Canada’s poultry sector has had to deal with its worst-ever H5N1 “highly pathogenic” avian flu experience this year — though the rate of new cases has slowed. Ontario last detected a new outbreak on May 18th, in the regional municipality of York, for a total of 26 outbreak sites in the province. Primary control zones have been lifted in 14 of them.
Quebec, however, added four new outbreak sites this summer, including its latest July 22. All are commercial poultry operations located outside Quebec City. The first three, which turned up between June 28 and July 9, are located within the same primary control zone.

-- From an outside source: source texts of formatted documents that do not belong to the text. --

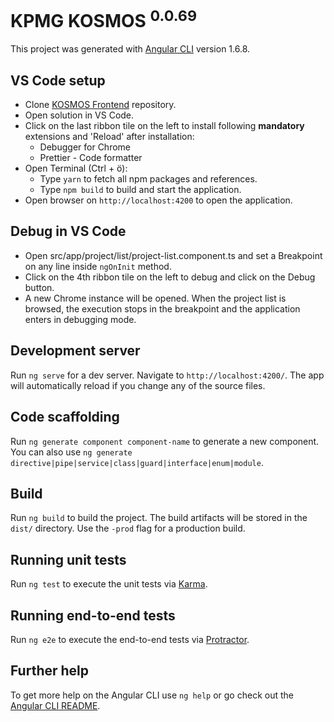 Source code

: # KPMG KOSMOS <sup>0.0.69</sup>

This project was generated with [Angular CLI](https://github.com/angular/angular-cli) version 1.6.8.

## VS Code setup

*   Clone [KOSMOS Frontend](http://tfs.de.kworld.kpmg.com:8080/tfs/ITS_Projects/KOSMOS%20Refactoring/_git/KOSMOS%20Frontend) repository.
*   Open solution in VS Code.
*   Click on the last ribbon tile on the left to install following **mandatory** extensions and 'Reload' after installation:
    *   Debugger for Chrome
    *   Prettier - Code formatter
*   Open Terminal (Ctrl + ö):
    *   Type `yarn` to fetch all npm packages and references.
    *   Type `npm build` to build and start the application.
*   Open browser on `http://localhost:4200` to open the application.

## Debug in VS Code

*   Open src/app/project/list/project-list.component.ts and set a Breakpoint on any line inside `ngOnInit` method.
*   Click on the 4th ribbon tile on the left to debug and click on the Debug button.
*   A new Chrome instance will be opened. When the project list is browsed, the execution stops in the breakpoint and the application enters in debugging mode.

## Development server

Run `ng serve` for a dev server. Navigate to `http://localhost:4200/`. The app will automatically reload if you change any of the source files.

## Code scaffolding

Run `ng generate component component-name` to generate a new component. You can also use `ng generate directive|pipe|service|class|guard|interface|enum|module`.

## Build

Run `ng build` to build the project. The build artifacts will be stored in the `dist/` directory. Use the `-prod` flag for a production build.

## Running unit tests

Run `ng test` to execute the unit tests via [Karma](https://karma-runner.github.io).

## Running end-to-end tests

Run `ng e2e` to execute the end-to-end tests via [Protractor](http://www.protractortest.org/).

## Further help

To get more help on the Angular CLI use `ng help` or go check out the [Angular CLI README](https://github.com/angular/angular-cli/blob/master/README.md).
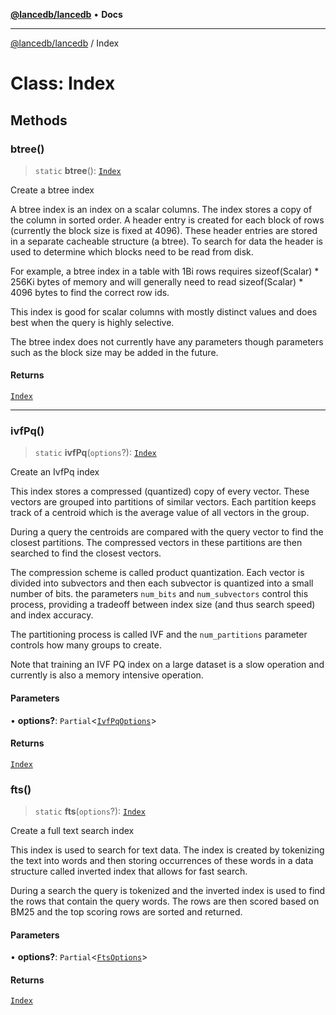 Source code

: [**@lancedb/lancedb**](../README.md) • **Docs**

***

[@lancedb/lancedb](../globals.md) / Index

# Class: Index

## Methods

### btree()

> `static` **btree**(): [`Index`](Index.md)

Create a btree index

A btree index is an index on a scalar columns.  The index stores a copy of the column
in sorted order.  A header entry is created for each block of rows (currently the
block size is fixed at 4096).  These header entries are stored in a separate
cacheable structure (a btree).  To search for data the header is used to determine
which blocks need to be read from disk.

For example, a btree index in a table with 1Bi rows requires sizeof(Scalar) * 256Ki
bytes of memory and will generally need to read sizeof(Scalar) * 4096 bytes to find
the correct row ids.

This index is good for scalar columns with mostly distinct values and does best when
the query is highly selective.

The btree index does not currently have any parameters though parameters such as the
block size may be added in the future.

#### Returns

[`Index`](Index.md)

***

### ivfPq()

> `static` **ivfPq**(`options`?): [`Index`](Index.md)

Create an IvfPq index

This index stores a compressed (quantized) copy of every vector.  These vectors
are grouped into partitions of similar vectors.  Each partition keeps track of
a centroid which is the average value of all vectors in the group.

During a query the centroids are compared with the query vector to find the closest
partitions.  The compressed vectors in these partitions are then searched to find
the closest vectors.

The compression scheme is called product quantization.  Each vector is divided into
subvectors and then each subvector is quantized into a small number of bits.  the
parameters `num_bits` and `num_subvectors` control this process, providing a tradeoff
between index size (and thus search speed) and index accuracy.

The partitioning process is called IVF and the `num_partitions` parameter controls how
many groups to create.

Note that training an IVF PQ index on a large dataset is a slow operation and
currently is also a memory intensive operation.

#### Parameters

• **options?**: `Partial`&lt;[`IvfPqOptions`](../interfaces/IvfPqOptions.md)&gt;

#### Returns

[`Index`](Index.md)

### fts()

> `static` **fts**(`options`?): [`Index`](Index.md)

Create a full text search index

This index is used to search for text data.  The index is created by tokenizing the text
into words and then storing occurrences of these words in a data structure called inverted index
that allows for fast search.

During a search the query is tokenized and the inverted index is used to find the rows that
contain the query words.  The rows are then scored based on BM25 and the top scoring rows are
sorted and returned.

#### Parameters

• **options?**: `Partial`&lt;[`FtsOptions`](../interfaces/FtsOptions.md)&gt;

#### Returns

[`Index`](Index.md)
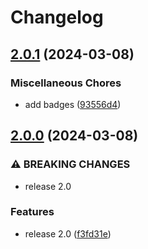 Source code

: # Changelog

## [2.0.1](https://github.com/nlemoine/timber-dump-extension/compare/2.0.0...v2.0.1) (2024-03-08)


### Miscellaneous Chores

* add badges ([93556d4](https://github.com/nlemoine/timber-dump-extension/commit/93556d47f058109d0790d8427156888d9444d922))

## [2.0.0](https://github.com/nlemoine/timber-dump-extension/compare/v1.0.0...v2.0.0) (2024-03-08)


### ⚠ BREAKING CHANGES

* release 2.0

### Features

* release 2.0 ([f3fd31e](https://github.com/nlemoine/timber-dump-extension/commit/f3fd31eb5a10bce468298421e060840a074ee612))
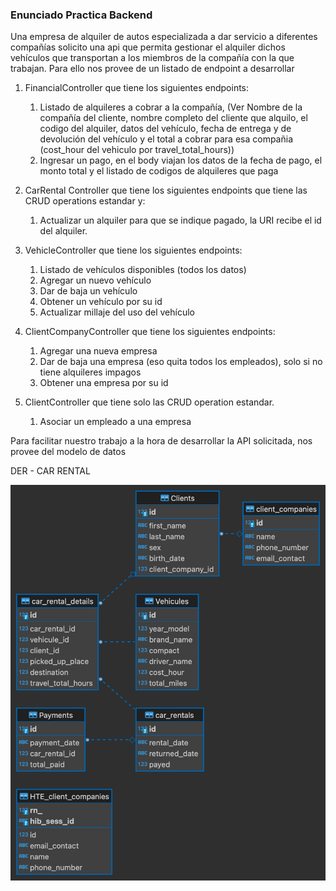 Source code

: ### Enunciado Practica Backend

Una empresa de alquiler de autos especializada a dar servicio a diferentes compañías solicito una api que permita 
gestionar el alquiler dichos vehículos que transportan a los miembros de la compañía con la que trabajan. Para ello 
nos provee de un listado de endpoint a desarrollar

1. FinancialController que tiene los siguientes endpoints:
   1. Listado de alquileres a cobrar a la compañía, (Ver Nombre de la compañía del cliente, nombre completo del cliente
      que alquilo, el codigo del alquiler, datos del vehículo, fecha de entrega y de devolución del vehículo y el 
      total a cobrar para esa compañia (cost_hour del vehiculo por travel_total_hours))
   2. Ingresar un pago, en el body viajan los datos de la fecha de pago, el monto total y el listado de codigos de 
      alquileres que paga
2. CarRental Controller que tiene los siguientes endpoints que tiene las CRUD operations estandar y:
   1. Actualizar un alquiler para que se indique pagado, la URI recibe el id del alquiler.
3. VehicleController que tiene los siguientes endpoints:
   1. Listado de vehículos disponibles (todos los datos)
   2. Agregar un nuevo vehículo
   3. Dar de baja un vehículo
   3. Obtener un vehículo por su id
   4. Actualizar millaje del uso del vehículo  
3. ClientCompanyController que tiene los siguientes endpoints:
   1. Agregar una nueva empresa
   2. Dar de baja una empresa (eso quita todos los empleados), solo si no tiene alquileres impagos
   3. Obtener una empresa por su id
   
4. ClientController que tiene solo las CRUD operation estandar.
   1. Asociar un empleado a una empresa 

Para facilitar nuestro trabajo a la hora de desarrollar la API solicitada, nos provee del modelo de datos

DER - CAR RENTAL

![CAR RENTAL DER](images/CAR_RENTAL_DER.png) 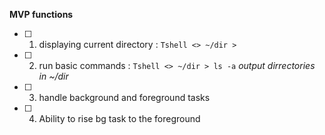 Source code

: **MVP functions**
- [ ] 1. displaying current directory : `Tshell <> ~/dir >`
- [ ] 2. run basic commands : `Tshell <> ~/dir > ls -a` *output dirrectories in ~/dir*
- [ ] 3. handle background and foreground tasks
- [ ] 4. Ability to rise bg task to the foreground  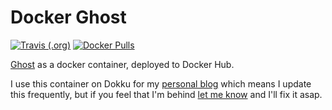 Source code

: # Docker Ghost

[![Travis (.org)](https://img.shields.io/travis/blockloop/docker-ghost.svg)](https://travis-ci.org/blockloop/docker-ghost/builds)
[![Docker Pulls](https://img.shields.io/docker/pulls/blockloop/ghost.svg?style=flat-square)](https://hub.docker.com/r/blockloop/ghost/)

[Ghost](https://ghost.org) as a docker container, deployed to Docker Hub.

I use this container on Dokku for my [personal blog](https://blockloop.io)
which means I update this frequently, but if you feel that I'm behind
[let me know](https://github.com/blockloop/docker-ghost/issues/new)
and I'll fix it asap.
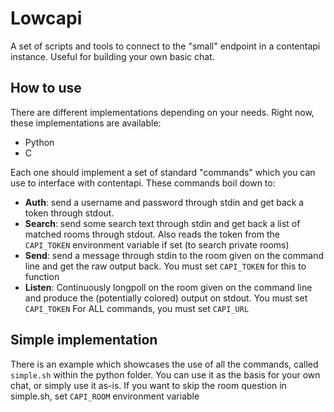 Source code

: # Lowcapi
A set of scripts and tools to connect to the "small" endpoint in a contentapi instance. Useful for building your own basic chat.

## How to use
There are different implementations depending on your needs. Right now, these implementations are available:
- Python
- C

Each one should implement a set of standard "commands" which you can use to interface with contentapi. These commands boil down to:
- **Auth**: send a username and password through stdin and get back a token through stdout.
- **Search**: send some search text through stdin and get back a list of matched rooms through stdout. Also reads the token from
  the `CAPI_TOKEN` environment variable if set (to search private rooms)
- **Send**: send a message through stdin to the room given on the command line and get the raw output back. You must set `CAPI_TOKEN`
  for this to function
- **Listen**: Continuously longpoll on the room given on the command line and produce the (potentially colored) output on stdout.
  You must set `CAPI_TOKEN`
For ALL commands, you must set `CAPI_URL`

## Simple implementation
There is an example which showcases the use of all the commands, called `simple.sh` within the python folder. You can 
use it as the basis for your own chat, or simply use it as-is. If you want to skip the room question in simple.sh, set
`CAPI_ROOM` environment variable

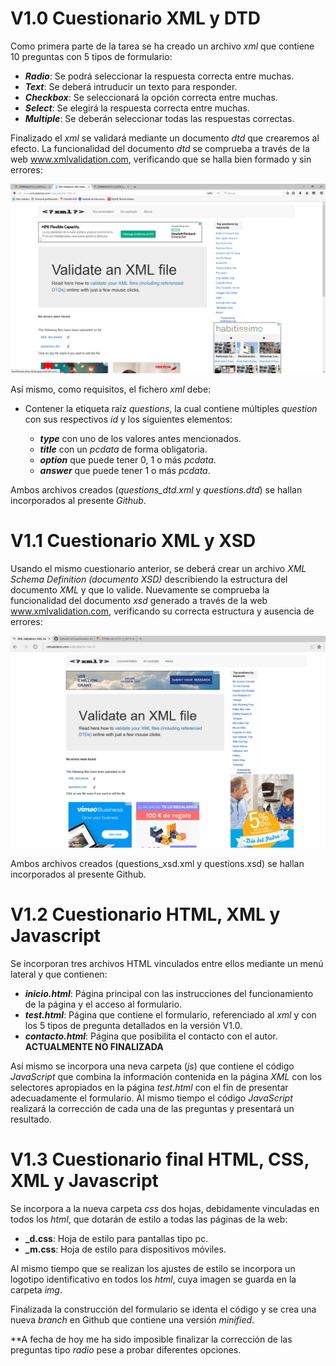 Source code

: # V1.0 Cuestionario XML y DTD

Como primera parte de la tarea se ha creado un archivo _xml_ que contiene 10 preguntas con 5 tipos de formulario:
  
  * **_Radio_**: Se podrá seleccionar la respuesta correcta entre muchas.
  * **_Text_**: Se deberá intruducir un texto para responder.
  * **_Checkbox_**: Se seleccionará la opción correcta entre muchas.
  * **_Select_**: Se elegirá la respuesta correcta entre muchas.
  * **_Multiple_**: Se deberán seleccionar todas las respuestas correctas.

Finalizado el _xml_ se validará mediante un documento _dtd_ que crearemos al efecto.
La funcionalidad del documento _dtd_ se comprueba a través de la web www.xmlvalidation.com, verificando que se halla bien formado y sin errores:

![imagen HTML](valida_dtd-min.png)  

Así mismo, como requisitos, el fichero _xml_ debe:
  
  * Contener la etiqueta raíz _questions_, la cual contiene múltiples _question_ con sus respectivos _id_ y los siguientes elementos:
  
    * **_type_** con uno de los valores antes mencionados.
    * **_title_** con un _pcdata_ de forma obligatoria.
    * **_option_** que puede tener 0, 1 o más _pcdata_.
    * **_answer_** que puede tener 1 o más _pcdata_.
    
Ambos archivos creados (_questions_dtd.xml_ y _questions.dtd_) se hallan incorporados al presente _Github_.

# V1.1 Cuestionario XML y XSD

Usando el mismo cuestionario anterior, se deberá crear un archivo _XML Schema Definition (documento XSD)_ describiendo la estructura del documento _XML_ y que lo valide.
Nuevamente se comprueba la funcionalidad del documento _xsd_ generado a través de la web www.xmlvalidation.com, verificando su correcta estructura y ausencia de errores:

![imagen HTML](valida_xsd-min.png) 

Ambos archivos creados (questions_xsd.xml y questions.xsd) se hallan incorporados al presente Github.

# V1.2 Cuestionario HTML, XML y Javascript

Se incorporan tres archivos HTML vinculados entre ellos mediante un menú lateral y que contienen:

* **_inicio.html_**: Página principal con las instrucciones del funcionamiento de la página y el acceso al formulario.
* **_test.html_**: Página que contiene el formulario, referenciado al _xml_ y con los 5 tipos de pregunta detallados en la versión V1.0.
* **_contacto.html_**: Página que posibilita el contacto con el autor. **ACTUALMENTE NO FINALIZADA**

Así mismo se incorpora una neva carpeta (_js_) que contiene el código _JavaScript_ que combina la información contenida en la página _XML_ con los selectores apropiados en la página _test.html_ con el fin de presentar adecuadamente el formulario. Al mismo tiempo el código _JavaScript_ realizará la corrección de cada una de las preguntas y presentará un resultado.

# V1.3 Cuestionario final HTML, CSS, XML y Javascript

Se incorpora a la nueva carpeta _css_ dos hojas, debidamente vinculadas en todos los _html_, que dotarán de estilo a todas las páginas de la web:

* **_d.css**: Hoja de estilo para pantallas tipo pc.
* **_m.css**: Hoja de estilo para dispositivos móviles.

Al mismo tiempo que se realizan los ajustes de estilo se incorpora un logotipo identificativo en todos los _html_, cuya imagen se guarda en la carpeta _img_.

Finalizada la construcción del formulario se identa el código y se crea una nueva _branch_ en Github que contiene una versión _minified_.

**A fecha de hoy me ha sido imposible finalizar la corrección de las preguntas tipo _radio_ pese a probar diferentes opciones.
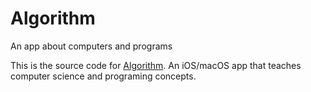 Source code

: # Algorithm
An app about computers and programs

This is the source code for [Algorithm](https://algorithm.laskoski.com.br). An iOS/macOS app that teaches computer science and programing concepts.
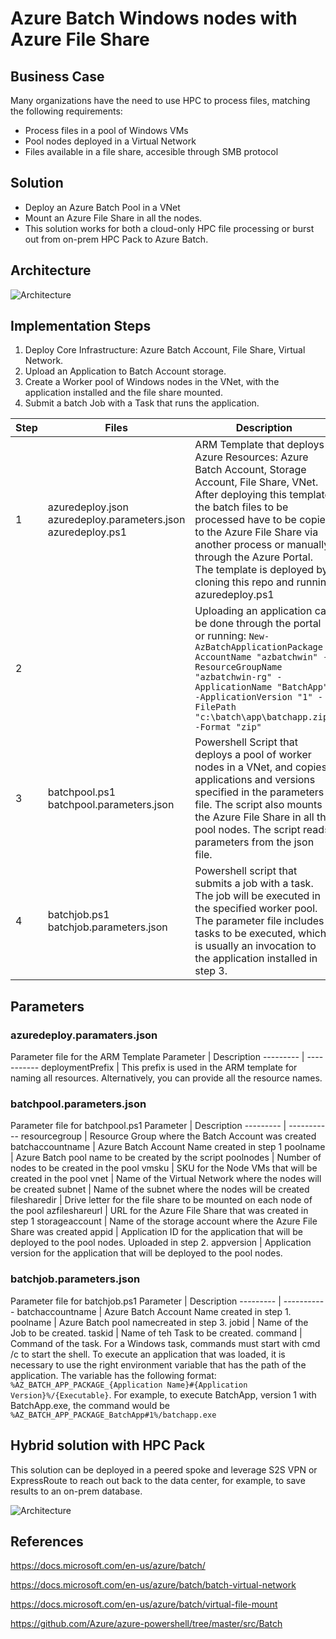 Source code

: # Azure Batch Windows nodes with Azure File Share
## Business Case
Many organizations have the need to use HPC to process files, matching the following requirements:
* Process files in a pool of Windows VMs
* Pool nodes deployed in a Virtual Network
* Files available in a file share, accesible through SMB protocol
## Solution
* Deploy an Azure Batch Pool in a VNet
* Mount an Azure File Share in all the nodes.
* This solution works for both a cloud-only HPC file processing or burst out from on-prem HPC Pack to Azure Batch.
## Architecture
![Architecture](https://storagegomez.blob.core.windows.net/public/images/azbatchwin.png)
## Implementation Steps
1. Deploy Core Infrastructure: Azure Batch Account, File Share, Virtual Network.
2. Upload an Application to Batch Account storage.
3. Create a Worker pool of Windows nodes in the VNet, with the application installed and the file share mounted.
4. Submit a batch Job with a Task that runs the application.

Step | Files | Description 
------------ | ------------- | -------------
1 | azuredeploy.json  azuredeploy.parameters.json azuredeploy.ps1 | ARM Template that deploys Azure Resources: Azure Batch Account, Storage Account, File Share, VNet.  After deploying this template, the batch files to be processed have to be copied to the Azure File Share via another process or manually through the Azure Portal. The template is deployed by cloning this repo and running azuredeploy.ps1
2 | | Uploading an application can be done through the portal or running: `New-AzBatchApplicationPackage -AccountName "azbatchwin" -ResourceGroupName "azbatchwin-rg" -ApplicationName "BatchApp" -ApplicationVersion "1" -FilePath "c:\batch\app\batchapp.zip" -Format "zip"`
3 | batchpool.ps1  batchpool.parameters.json | Powershell Script that deploys a pool of worker nodes in a VNet, and copies applications and versions specified in the parameters file. The script also mounts the Azure File Share in all the pool nodes. The script reads parameters from the json file.
4 | batchjob.ps1 batchjob.parameters.json | Powershell script that submits a job with a task. The job will be executed in the specified worker pool. The parameter file includes tasks to be executed, which is usually an invocation to the application installed in step 3.

## Parameters
### azuredeploy.paramaters.json
Parameter file for the ARM Template
Parameter | Description
--------- | -----------
deploymentPrefix | This prefix is used in the ARM template for naming all resources. Alternatively, you can provide all the resource names.
### batchpool.parameters.json
Parameter file for batchpool.ps1
Parameter | Description
--------- | -----------
resourcegroup | Resource Group where the Batch Account was created
batchaccountname | Azure Batch Account Name created in step 1
poolname | Azure Batch pool name to be created by the script
poolnodes | Number of nodes to be created in the pool
vmsku | SKU for the Node VMs that will be created in the pool
vnet | Name of the Virtual Network where the nodes will be created
subnet | Name of the subnet where the nodes will be created
filesharedir | Drive letter for the file share to be mounted on each node of the pool
azfileshareurl | URL for the Azure File Share that was created in step 1
storageaccount | Name of the storage account where the Azure File Share was created
appid | Application ID for the application that will be deployed to the pool nodes. Uploaded in step 2.
appversion | Application version for the application that will be deployed to the pool nodes.
### batchjob.parameters.json
Parameter file for batchjob.ps1
Parameter | Description
--------- | -----------
batchaccountname | Azure Batch Account Name created in step 1.
poolname | Azure Batch pool namecreated in step 3.
jobid | Name of the Job to be created.
taskid | Name of teh Task to be created.
command | Command of the task. For a Windows task, commands must start with cmd /c to start the shell. To execute an application that was loaded, it is necessary to use the right environment variable that has the path of the application.  The variable has the following format: `%AZ_BATCH_APP_PACKAGE_{Application Name}#{Application Version}%/{Executable}`. For example, to execute BatchApp, version 1 with BatchApp.exe, the command would be `%AZ_BATCH_APP_PACKAGE_BatchApp#1%/batchapp.exe`
## Hybrid solution with HPC Pack
This solution can be deployed in a peered spoke and leverage S2S VPN or ExpressRoute to reach out back to the data center, for example, to save results to an on-prem database.

![Architecture](https://storagegomez.blob.core.windows.net/public/images/hybrid.png)

## References
https://docs.microsoft.com/en-us/azure/batch/

https://docs.microsoft.com/en-us/azure/batch/batch-virtual-network

https://docs.microsoft.com/en-us/azure/batch/virtual-file-mount

https://github.com/Azure/azure-powershell/tree/master/src/Batch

Consequently, the total number of captive birds destroyed by Canadian farmers as a result of avian flu nudged upward last month to just over 2 million. Alberta (937,000), Ontario (560,500) and Quebec (286,000) have had the highest culls.
While the disease otherwise appears to be on the decline, Chicken Farmers of Canada spokesperson Lisa Bishop-Spencer highlighted the recent Quebec cases as well as the expected return of migrating waterfowl on their way south this fall. Waterfowl are major carriers of the virus. “It’s been waning, but we’re bracing ourselves for the fall when all those birds pick up and leave,” Bishop-Spencer said.
Bishop-Spencer reiterated that production of chicken meat hasn’t felt much impact from the challenges of avian flu this year. “Particularly in Ontario, where there are a lot of poultry farms,” she said.
The province has 1,200 chicken meat producers, 430 egg producers and 160 turkey farms.